Each line of the listing that contains the word "update" is to be copied.

+++ Extracted records +++

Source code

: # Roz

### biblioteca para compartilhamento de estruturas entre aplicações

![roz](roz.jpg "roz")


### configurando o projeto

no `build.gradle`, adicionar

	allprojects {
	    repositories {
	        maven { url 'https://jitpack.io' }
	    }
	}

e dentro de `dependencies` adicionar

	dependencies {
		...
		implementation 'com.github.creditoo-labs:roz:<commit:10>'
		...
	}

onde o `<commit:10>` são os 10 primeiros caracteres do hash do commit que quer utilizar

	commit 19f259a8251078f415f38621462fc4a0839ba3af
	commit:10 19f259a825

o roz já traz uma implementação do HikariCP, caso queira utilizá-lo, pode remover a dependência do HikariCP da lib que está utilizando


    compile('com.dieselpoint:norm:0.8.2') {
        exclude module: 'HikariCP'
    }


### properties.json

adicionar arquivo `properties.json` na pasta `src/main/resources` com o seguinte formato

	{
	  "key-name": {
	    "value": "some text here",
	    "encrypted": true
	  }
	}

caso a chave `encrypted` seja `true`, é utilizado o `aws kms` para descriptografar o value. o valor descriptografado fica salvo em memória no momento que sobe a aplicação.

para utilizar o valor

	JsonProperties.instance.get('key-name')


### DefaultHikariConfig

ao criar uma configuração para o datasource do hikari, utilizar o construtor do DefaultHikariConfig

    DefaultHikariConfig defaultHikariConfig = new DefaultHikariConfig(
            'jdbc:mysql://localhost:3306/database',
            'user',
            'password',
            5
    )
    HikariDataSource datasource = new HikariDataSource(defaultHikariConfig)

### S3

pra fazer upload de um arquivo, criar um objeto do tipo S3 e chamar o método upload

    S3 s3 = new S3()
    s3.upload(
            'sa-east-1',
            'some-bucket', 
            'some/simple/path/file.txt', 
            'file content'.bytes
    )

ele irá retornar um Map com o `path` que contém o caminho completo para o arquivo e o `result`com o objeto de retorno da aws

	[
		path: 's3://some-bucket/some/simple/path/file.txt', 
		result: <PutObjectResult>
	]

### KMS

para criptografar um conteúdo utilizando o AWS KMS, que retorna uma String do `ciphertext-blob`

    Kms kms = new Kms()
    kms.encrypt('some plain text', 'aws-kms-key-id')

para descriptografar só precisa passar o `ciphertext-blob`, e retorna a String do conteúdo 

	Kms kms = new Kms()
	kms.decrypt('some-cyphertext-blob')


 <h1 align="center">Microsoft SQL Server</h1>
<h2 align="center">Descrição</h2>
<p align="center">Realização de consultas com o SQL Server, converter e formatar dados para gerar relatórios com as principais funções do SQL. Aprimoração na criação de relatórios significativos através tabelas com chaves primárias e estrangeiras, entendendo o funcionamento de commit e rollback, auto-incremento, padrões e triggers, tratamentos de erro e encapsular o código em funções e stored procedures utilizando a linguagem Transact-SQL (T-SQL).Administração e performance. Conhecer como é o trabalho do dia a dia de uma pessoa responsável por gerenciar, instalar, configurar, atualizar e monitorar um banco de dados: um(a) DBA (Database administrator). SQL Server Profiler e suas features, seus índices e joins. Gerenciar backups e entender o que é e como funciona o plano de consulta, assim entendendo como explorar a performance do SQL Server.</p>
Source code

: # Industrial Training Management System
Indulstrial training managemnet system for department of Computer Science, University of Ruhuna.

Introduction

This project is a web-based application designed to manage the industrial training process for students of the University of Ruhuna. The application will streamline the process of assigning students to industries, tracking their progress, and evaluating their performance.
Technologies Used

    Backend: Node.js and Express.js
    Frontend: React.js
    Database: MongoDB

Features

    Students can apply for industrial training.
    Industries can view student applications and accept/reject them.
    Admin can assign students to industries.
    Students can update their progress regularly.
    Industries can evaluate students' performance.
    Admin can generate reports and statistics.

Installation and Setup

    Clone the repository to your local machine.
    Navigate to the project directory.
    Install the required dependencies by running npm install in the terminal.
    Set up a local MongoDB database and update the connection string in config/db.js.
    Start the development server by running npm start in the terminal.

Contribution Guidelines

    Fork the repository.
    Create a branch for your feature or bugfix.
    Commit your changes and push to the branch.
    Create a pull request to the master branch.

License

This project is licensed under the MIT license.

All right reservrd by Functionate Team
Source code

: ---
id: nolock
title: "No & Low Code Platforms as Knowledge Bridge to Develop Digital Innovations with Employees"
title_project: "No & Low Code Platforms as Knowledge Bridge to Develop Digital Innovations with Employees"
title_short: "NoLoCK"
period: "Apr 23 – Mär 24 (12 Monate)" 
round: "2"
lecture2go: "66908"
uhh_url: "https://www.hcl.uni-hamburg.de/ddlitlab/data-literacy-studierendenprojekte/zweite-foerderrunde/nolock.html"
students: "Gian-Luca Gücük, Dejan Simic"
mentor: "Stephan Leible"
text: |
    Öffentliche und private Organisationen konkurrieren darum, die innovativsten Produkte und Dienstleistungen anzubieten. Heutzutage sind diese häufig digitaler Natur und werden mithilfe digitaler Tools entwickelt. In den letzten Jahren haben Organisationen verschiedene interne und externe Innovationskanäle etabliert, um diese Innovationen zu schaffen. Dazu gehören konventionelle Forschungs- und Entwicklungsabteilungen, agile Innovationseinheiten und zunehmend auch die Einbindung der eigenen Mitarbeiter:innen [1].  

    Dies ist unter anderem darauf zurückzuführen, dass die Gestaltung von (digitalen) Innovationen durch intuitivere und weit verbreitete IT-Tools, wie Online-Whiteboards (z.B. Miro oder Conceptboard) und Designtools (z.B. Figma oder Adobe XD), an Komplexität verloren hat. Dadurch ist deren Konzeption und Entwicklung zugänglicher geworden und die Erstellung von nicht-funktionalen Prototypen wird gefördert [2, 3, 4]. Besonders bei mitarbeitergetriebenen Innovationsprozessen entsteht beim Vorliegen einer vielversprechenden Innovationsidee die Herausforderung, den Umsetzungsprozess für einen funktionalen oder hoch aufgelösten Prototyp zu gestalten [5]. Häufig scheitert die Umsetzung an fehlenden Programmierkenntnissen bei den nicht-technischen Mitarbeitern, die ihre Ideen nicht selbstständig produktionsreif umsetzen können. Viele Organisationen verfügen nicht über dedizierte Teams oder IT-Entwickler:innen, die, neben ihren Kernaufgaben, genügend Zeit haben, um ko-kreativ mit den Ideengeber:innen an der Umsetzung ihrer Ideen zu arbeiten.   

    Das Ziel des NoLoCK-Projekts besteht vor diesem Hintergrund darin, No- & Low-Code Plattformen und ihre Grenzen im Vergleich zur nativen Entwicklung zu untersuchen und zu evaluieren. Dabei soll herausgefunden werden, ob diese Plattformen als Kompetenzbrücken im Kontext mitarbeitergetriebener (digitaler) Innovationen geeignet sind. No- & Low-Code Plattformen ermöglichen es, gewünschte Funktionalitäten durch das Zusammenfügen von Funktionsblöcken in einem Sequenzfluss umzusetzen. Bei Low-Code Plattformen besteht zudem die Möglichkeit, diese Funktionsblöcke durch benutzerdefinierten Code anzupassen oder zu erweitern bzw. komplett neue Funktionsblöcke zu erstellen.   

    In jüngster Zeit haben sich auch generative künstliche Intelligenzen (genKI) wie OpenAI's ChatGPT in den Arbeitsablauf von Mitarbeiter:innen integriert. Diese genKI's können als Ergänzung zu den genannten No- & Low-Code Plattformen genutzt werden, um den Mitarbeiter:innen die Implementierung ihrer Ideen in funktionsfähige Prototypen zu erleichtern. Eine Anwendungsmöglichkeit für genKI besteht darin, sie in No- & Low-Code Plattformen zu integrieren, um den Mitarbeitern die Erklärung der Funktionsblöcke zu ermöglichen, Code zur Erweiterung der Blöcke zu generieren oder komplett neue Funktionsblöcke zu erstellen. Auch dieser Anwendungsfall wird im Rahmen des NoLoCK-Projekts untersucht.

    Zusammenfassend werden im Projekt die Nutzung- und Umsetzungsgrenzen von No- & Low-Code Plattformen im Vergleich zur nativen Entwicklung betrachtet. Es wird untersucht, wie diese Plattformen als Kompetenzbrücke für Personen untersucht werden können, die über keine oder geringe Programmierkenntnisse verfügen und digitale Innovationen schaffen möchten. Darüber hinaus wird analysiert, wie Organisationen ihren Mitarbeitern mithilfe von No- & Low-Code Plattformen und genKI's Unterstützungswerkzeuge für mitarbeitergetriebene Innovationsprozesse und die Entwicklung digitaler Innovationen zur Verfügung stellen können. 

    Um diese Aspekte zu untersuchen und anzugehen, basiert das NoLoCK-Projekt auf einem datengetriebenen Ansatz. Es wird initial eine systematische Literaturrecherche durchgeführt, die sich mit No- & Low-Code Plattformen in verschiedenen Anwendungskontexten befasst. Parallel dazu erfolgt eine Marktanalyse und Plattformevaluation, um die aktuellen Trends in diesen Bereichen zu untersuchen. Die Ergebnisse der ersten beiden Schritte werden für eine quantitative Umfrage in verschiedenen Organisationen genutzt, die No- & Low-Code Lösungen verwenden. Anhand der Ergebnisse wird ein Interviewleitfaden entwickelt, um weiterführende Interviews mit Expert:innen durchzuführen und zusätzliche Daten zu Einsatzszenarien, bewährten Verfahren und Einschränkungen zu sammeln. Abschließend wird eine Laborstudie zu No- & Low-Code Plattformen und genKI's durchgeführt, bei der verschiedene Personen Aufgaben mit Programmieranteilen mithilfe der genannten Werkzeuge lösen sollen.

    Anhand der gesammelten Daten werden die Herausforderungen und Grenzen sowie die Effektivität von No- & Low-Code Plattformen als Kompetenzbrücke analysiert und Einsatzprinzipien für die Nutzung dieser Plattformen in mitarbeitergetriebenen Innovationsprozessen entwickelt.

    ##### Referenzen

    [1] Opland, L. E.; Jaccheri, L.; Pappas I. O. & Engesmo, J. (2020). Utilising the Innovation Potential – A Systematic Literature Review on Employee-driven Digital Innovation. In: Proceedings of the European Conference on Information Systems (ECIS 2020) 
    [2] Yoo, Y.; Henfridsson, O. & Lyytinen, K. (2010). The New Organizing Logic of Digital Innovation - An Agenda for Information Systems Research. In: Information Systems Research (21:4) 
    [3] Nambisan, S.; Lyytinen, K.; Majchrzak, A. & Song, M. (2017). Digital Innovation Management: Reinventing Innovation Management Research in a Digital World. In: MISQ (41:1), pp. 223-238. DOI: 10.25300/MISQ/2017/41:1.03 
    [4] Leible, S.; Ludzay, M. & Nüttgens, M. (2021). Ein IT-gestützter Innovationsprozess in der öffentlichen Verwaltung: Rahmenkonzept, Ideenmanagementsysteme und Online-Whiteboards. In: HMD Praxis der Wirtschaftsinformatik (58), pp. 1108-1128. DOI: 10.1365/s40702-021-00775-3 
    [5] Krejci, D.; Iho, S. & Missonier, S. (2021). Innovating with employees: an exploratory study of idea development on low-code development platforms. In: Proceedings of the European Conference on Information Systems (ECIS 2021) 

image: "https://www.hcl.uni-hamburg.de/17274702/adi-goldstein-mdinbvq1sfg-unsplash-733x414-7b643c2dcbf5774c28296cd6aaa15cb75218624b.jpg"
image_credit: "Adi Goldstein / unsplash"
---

+++

Written reply:
    Students can update their progress regularly.
    Set up a local MongoDB database and update the connection string in config/db.js.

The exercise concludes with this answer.